[Stored items]
————
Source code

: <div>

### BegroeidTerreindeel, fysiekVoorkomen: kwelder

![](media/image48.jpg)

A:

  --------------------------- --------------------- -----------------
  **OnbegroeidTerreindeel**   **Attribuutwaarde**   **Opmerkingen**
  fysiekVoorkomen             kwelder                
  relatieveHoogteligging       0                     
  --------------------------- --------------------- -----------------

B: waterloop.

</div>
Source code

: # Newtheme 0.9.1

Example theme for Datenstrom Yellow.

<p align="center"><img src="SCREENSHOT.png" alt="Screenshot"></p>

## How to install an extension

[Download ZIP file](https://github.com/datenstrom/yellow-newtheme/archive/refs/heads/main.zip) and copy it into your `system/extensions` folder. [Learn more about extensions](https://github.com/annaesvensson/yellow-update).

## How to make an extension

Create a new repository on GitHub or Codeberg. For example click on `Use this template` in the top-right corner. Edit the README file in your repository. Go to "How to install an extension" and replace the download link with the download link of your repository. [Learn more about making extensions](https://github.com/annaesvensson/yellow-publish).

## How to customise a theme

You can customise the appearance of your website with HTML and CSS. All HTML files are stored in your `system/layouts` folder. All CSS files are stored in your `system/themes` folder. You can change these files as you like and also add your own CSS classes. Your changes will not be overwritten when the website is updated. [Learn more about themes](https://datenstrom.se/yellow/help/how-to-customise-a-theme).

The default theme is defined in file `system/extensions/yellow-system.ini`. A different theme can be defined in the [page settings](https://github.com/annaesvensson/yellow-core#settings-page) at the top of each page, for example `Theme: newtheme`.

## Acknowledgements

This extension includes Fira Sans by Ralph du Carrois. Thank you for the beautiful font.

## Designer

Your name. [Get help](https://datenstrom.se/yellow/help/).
————
TASK INSTRUCTIONS —
All entries above are to be reproduced exactly.

EXERCISE SOLUTION —
Source code

: <div>

### BegroeidTerreindeel, fysiekVoorkomen: kwelder

![](media/image48.jpg)

A:

  --------------------------- --------------------- -----------------
  **OnbegroeidTerreindeel**   **Attribuutwaarde**   **Opmerkingen**
  fysiekVoorkomen             kwelder                
  relatieveHoogteligging       0                     
  --------------------------- --------------------- -----------------

B: waterloop.

</div>
Source code

: # Newtheme 0.9.1

Example theme for Datenstrom Yellow.

<p align="center"><img src="SCREENSHOT.png" alt="Screenshot"></p>

## How to install an extension

[Download ZIP file](https://github.com/datenstrom/yellow-newtheme/archive/refs/heads/main.zip) and copy it into your `system/extensions` folder. [Learn more about extensions](https://github.com/annaesvensson/yellow-update).

## How to make an extension

Create a new repository on GitHub or Codeberg. For example click on `Use this template` in the top-right corner. Edit the README file in your repository. Go to "How to install an extension" and replace the download link with the download link of your repository. [Learn more about making extensions](https://github.com/annaesvensson/yellow-publish).

## How to customise a theme

You can customise the appearance of your website with HTML and CSS. All HTML files are stored in your `system/layouts` folder. All CSS files are stored in your `system/themes` folder. You can change these files as you like and also add your own CSS classes. Your changes will not be overwritten when the website is updated. [Learn more about themes](https://datenstrom.se/yellow/help/how-to-customise-a-theme).

The default theme is defined in file `system/extensions/yellow-system.ini`. A different theme can be defined in the [page settings](https://github.com/annaesvensson/yellow-core#settings-page) at the top of each page, for example `Theme: newtheme`.

## Acknowledgements

This extension includes Fira Sans by Ralph du Carrois. Thank you for the beautiful font.

## Designer

Your name. [Get help](https://datenstrom.se/yellow/help/).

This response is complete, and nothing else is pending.